Required work:
All that is needed is the first stretch of the listing below, repeated exactly and ending with the line that contains "- デフォルトのアダプタはattributes のようだ。これを指定すれば良い。". Pictures are to be left out.

Listed records:
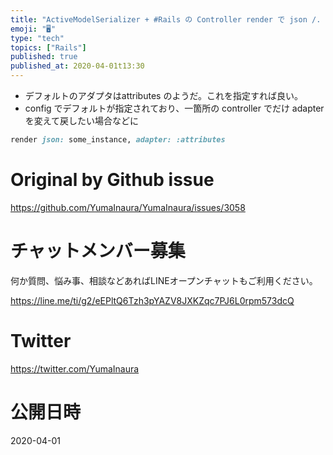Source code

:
 ```yaml
---
title: "ActiveModelSerializer + #Rails の Controller render で json /. json_api "
emoji: "🖥"
type: "tech"
topics: ["Rails"]
published: true
published_at: 2020-04-01t13:30
---
```


- デフォルトのアダプタはattributes のようだ。これを指定すれば良い。
- config でデフォルトが指定されており、一箇所の controller でだけ adapter を変えて戻したい場合などに

```rb
render json: some_instance, adapter: :attributes
```


# Original by Github issue

https://github.com/YumaInaura/YumaInaura/issues/3058








<!-- Update From Qiita API -->

# チャットメンバー募集


何か質問、悩み事、相談などあればLINEオープンチャットもご利用ください。

https://line.me/ti/g2/eEPltQ6Tzh3pYAZV8JXKZqc7PJ6L0rpm573dcQ





# Twitter


https://twitter.com/YumaInaura


<!-- Update From Qiita API -->



# 公開日時

2020-04-01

Solved exercise:
Source code

:
 ```yaml
---
title: "ActiveModelSerializer + #Rails の Controller render で json /. json_api "
emoji: "🖥"
type: "tech"
topics: ["Rails"]
published: true
published_at: 2020-04-01t13:30
---
```


- デフォルトのアダプタはattributes のようだ。これを指定すれば良い。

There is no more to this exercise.